At this point, I should make clear my view that hitherto
many judges have, following unsuccessful FHDRs, been over ready
to require full S.7 reports rather than simply to ask reporters
focussed questions before proceeding further. This tendency has
added to delays which might otherwise have been avoided. In this
respect, I am optimistic however that recent consultations between
the judiciary and Cafcass and the negotiation and current trialling
of a draft revised Private Law Programme, agreed and underwritten
by Cafcass, will assist progress in Private Law cases after the
FHDR.
Meanwhile, however, and for whatever reasons, by
November 2008, there were serious delays in the supply of section
7 reports up and down the country, most notably in Bristol, Sheffield,
Lancashire and Wolverhampton where the waiting time for section
7 reports in Private Law contested hearings was anything between
20 weeks in Wolverhampton and 30 weeks in Lancashire. Delays generally
have further increased rather than reduced since then, despite
fire fighting operations by Cafcass in particular areas. It was
approximately at this time that the dramatic upsurge in the number
of care proceedings commenced by local authorities to which I
have already referred began to occur. That surge of cases has
lasted to date, though it has begun to tail off in some local
authority areas. Thus, in addition to the problems of delay already
being experienced, which had begun to reduce following introduction
of the PLO, judges and the HMCS administration up and down the
country are now faced with the formidable problem of accommodating
this block of extra cases through an already strained system.
Quite apart from the problems which that presents to the limited
number of judges up and down the country available to try those
cases, the strain upon Cafcass's guardian service will be all
the more acute.
Faced with these mounting delays, and in discussions
with Anthony Douglas and the family judiciary, it is clear to
me that, whatever the long term solution to these problems, urgent
action is at once necessary to ease the position in the various
"hot spots" across the country.
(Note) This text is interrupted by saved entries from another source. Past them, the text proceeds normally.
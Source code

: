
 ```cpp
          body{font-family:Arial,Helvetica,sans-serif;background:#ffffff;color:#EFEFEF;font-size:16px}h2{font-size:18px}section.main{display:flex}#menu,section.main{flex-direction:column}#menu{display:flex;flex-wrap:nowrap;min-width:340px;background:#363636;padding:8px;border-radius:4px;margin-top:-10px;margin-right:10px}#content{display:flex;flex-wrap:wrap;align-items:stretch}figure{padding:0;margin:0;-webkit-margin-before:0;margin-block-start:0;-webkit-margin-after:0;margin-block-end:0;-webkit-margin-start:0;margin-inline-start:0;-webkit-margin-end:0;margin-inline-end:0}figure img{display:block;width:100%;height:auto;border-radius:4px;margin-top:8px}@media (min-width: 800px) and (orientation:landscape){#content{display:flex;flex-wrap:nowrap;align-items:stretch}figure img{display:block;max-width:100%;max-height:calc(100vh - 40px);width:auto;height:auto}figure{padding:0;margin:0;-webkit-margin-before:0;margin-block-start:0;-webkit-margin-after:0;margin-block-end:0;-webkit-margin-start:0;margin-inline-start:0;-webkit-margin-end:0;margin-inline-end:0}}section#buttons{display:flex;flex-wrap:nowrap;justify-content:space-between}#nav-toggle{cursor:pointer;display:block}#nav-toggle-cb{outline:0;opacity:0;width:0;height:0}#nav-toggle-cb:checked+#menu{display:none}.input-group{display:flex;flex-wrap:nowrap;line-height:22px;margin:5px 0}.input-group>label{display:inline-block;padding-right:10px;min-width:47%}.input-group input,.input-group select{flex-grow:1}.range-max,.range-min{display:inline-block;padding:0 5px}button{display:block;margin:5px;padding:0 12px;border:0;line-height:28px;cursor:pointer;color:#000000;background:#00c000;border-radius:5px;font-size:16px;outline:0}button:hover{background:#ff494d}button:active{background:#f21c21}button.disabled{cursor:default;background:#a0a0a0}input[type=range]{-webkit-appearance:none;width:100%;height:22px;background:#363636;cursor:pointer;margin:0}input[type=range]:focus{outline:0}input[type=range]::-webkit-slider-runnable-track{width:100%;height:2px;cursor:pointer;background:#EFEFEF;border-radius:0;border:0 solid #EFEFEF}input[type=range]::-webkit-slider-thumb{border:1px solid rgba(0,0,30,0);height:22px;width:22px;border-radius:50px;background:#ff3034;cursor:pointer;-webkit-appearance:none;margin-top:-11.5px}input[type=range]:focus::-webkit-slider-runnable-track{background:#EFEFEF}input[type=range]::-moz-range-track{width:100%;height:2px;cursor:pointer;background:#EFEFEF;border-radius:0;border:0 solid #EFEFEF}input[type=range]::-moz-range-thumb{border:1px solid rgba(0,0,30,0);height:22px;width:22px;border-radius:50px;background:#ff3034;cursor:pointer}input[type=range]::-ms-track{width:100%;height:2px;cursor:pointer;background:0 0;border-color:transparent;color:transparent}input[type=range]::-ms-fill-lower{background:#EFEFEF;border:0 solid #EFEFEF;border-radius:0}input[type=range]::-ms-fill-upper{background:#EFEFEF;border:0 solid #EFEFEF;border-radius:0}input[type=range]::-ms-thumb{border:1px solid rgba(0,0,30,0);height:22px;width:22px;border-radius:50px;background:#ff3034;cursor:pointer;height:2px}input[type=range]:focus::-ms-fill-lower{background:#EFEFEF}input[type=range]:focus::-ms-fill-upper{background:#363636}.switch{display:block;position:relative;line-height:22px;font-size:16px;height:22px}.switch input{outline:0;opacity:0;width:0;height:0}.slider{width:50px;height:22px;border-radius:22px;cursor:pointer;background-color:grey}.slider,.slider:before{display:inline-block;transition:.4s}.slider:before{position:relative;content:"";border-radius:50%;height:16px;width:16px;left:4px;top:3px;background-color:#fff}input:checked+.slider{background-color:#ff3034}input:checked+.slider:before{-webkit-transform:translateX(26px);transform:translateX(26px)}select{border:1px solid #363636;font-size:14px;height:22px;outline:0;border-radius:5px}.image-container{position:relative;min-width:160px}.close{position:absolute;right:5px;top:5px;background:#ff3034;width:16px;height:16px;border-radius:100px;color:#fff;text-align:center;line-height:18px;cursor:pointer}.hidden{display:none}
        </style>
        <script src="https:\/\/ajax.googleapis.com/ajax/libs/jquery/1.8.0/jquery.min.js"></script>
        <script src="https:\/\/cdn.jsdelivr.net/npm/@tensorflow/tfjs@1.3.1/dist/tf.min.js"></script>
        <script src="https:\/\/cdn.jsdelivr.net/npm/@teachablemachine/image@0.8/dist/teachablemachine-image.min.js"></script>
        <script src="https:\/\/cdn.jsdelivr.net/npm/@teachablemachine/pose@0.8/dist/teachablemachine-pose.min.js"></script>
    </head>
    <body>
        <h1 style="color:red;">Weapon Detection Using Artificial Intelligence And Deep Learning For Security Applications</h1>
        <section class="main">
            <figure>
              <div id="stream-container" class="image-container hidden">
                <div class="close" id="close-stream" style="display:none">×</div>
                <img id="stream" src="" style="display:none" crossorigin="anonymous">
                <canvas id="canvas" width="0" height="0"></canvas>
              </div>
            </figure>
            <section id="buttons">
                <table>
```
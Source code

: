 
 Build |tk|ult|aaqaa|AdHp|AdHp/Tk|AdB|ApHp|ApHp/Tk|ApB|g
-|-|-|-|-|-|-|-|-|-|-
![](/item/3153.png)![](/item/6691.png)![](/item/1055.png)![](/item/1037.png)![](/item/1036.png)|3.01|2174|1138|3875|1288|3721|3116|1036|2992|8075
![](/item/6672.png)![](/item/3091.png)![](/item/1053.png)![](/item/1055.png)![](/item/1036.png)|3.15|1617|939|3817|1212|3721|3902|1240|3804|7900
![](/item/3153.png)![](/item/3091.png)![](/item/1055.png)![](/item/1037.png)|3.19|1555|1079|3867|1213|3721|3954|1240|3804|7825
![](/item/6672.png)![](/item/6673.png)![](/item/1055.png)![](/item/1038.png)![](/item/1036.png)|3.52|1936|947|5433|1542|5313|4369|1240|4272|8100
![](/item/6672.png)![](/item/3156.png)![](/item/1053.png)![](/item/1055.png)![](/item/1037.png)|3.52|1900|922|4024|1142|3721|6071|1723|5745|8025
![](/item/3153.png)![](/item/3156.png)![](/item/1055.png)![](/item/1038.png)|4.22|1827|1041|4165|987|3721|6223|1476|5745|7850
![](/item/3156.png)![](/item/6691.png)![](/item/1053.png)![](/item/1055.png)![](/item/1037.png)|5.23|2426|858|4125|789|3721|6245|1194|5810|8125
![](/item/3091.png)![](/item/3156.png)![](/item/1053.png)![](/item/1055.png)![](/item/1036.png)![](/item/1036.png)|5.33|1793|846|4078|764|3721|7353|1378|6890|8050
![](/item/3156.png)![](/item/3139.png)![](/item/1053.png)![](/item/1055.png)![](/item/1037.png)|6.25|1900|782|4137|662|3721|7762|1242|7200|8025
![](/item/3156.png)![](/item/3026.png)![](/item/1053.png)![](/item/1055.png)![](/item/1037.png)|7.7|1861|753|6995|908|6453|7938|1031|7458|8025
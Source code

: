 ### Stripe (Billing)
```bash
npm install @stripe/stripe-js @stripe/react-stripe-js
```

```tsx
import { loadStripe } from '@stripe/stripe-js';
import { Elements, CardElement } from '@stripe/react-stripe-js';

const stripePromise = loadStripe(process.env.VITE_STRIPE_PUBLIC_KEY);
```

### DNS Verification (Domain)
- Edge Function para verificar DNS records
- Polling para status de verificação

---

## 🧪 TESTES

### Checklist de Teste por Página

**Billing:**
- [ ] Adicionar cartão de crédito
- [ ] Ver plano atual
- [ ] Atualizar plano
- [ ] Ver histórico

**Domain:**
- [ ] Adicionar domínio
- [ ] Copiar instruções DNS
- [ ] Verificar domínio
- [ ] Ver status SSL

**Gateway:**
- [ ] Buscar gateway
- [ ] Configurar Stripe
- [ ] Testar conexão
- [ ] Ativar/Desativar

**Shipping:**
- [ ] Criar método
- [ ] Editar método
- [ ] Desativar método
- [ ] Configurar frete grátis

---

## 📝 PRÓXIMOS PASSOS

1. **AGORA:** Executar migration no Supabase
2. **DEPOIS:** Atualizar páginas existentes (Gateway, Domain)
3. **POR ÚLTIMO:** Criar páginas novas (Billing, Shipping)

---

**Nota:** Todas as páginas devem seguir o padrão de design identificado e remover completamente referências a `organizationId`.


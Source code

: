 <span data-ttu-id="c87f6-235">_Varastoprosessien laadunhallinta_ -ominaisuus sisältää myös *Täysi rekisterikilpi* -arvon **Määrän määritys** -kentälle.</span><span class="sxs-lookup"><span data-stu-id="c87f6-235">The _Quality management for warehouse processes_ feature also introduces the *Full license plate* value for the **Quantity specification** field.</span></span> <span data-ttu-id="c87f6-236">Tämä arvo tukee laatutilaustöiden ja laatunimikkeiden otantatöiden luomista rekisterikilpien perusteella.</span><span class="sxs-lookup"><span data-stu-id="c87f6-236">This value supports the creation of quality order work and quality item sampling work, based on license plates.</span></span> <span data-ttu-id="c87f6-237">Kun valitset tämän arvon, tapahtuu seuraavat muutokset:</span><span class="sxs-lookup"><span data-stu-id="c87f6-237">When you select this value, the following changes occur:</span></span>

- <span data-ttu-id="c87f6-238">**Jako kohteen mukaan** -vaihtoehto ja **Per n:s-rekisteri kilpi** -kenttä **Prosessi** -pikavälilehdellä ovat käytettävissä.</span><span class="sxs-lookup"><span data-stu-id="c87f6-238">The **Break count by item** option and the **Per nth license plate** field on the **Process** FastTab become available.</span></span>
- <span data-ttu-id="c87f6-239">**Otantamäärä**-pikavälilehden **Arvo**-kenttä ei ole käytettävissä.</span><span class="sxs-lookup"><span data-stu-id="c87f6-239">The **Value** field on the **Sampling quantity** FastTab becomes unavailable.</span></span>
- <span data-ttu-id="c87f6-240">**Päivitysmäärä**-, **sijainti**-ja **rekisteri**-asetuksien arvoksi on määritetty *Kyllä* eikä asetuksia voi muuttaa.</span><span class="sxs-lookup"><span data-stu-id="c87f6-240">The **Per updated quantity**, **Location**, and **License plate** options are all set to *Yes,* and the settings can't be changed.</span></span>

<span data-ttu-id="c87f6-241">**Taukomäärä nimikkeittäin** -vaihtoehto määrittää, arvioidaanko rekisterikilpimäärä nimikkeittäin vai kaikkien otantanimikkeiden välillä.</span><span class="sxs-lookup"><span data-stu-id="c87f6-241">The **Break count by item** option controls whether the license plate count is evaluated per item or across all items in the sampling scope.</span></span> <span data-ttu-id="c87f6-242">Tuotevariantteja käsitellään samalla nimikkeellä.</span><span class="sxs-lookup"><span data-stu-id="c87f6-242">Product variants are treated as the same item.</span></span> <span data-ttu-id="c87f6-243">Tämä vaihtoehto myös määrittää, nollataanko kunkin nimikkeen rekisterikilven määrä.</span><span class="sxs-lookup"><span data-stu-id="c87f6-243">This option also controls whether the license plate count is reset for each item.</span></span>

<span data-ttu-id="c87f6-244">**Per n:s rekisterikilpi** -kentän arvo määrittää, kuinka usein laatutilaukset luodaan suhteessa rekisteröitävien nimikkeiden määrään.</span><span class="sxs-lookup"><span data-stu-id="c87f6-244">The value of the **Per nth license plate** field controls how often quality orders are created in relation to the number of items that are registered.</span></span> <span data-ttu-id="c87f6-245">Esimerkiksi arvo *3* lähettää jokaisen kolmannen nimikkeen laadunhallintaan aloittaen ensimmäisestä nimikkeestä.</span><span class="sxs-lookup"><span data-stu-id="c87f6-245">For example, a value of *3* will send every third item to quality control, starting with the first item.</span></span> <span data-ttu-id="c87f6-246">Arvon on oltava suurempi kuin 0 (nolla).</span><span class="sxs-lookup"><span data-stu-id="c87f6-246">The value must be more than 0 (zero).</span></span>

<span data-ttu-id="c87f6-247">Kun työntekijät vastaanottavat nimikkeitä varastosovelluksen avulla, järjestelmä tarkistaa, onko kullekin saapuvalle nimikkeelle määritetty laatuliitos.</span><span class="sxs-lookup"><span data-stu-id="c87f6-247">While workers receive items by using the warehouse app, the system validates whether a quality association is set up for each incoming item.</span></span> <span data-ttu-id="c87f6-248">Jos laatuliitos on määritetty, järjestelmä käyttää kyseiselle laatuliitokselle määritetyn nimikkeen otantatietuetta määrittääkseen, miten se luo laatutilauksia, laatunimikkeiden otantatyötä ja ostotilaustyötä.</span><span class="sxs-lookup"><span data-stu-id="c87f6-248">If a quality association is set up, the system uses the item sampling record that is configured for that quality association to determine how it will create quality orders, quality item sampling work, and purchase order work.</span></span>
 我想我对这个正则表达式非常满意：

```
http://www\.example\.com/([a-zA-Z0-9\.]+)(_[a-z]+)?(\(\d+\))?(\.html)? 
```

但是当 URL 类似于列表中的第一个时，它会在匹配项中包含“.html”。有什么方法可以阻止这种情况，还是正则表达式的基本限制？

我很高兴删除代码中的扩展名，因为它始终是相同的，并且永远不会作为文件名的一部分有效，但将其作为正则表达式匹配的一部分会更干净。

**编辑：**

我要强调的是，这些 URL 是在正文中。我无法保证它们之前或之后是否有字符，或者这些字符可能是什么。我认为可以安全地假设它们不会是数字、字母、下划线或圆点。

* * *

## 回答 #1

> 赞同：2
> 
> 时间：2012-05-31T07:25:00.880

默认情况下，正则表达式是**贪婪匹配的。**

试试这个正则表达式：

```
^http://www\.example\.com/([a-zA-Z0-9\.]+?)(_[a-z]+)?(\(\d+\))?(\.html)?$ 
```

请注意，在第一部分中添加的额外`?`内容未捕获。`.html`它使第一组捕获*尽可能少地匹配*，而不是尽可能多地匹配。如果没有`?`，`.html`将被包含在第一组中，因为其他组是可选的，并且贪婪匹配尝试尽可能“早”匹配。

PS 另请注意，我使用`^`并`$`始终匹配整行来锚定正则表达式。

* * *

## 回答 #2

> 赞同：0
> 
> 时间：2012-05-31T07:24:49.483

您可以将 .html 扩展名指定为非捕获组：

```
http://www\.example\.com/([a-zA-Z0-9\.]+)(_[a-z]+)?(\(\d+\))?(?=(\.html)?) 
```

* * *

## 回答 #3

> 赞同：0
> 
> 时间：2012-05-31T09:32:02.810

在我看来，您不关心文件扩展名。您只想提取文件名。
To that end, I am currently
engaged in a joint judicial exercise with Cafcass, CAFCASS CYMRU,
DCSF, MoJ and HMCS for a stop-gap scheme to set out those areas
in which, without compromising the interests of children, the
statutory duties and requirements of Cafcass, or the provisions
of the PLO, judicial restraint can properly be exercised in the
requirements which judges impose upon Cafcass in all those cases
where, upon proper analysis and consideration of the issues, reduced
or delegated activity by Cafcass guardians and reporters can be
sanctioned. This will reduce the time spent by the officers themselves
in activities which are not strictly essential to their safeguarding
and advisory functions.
Because of the need for urgent action; because of
the need for arrangements to be implemented before July; and because
the measures are limited to procedures appropriate as between
the judiciary and Cafcass for the better performance of their
functions, no wider consultation has taken place. This lecture
is therefore an opportune moment to give advance notice to that
branch of the legal profession concerned with children cases of
the lines of the proposed Guidance which will shortly be put into
final form.
Before the end of July, I shall issue Interim Guidance
setting out measures which may be adopted in the short term under
local agreements between Designated Family Judges and local Cafcass
service managers to reduce backlogs and delays in reporting and
the allocation of guardians having regard to the particular problems
in the area. It will not be in the form of a long term Practice
Direction, which is the form appropriate for implementation of
standard practice nationwide, but of Interim Guidance encouraging
the making of such local arrangements within particular parameters.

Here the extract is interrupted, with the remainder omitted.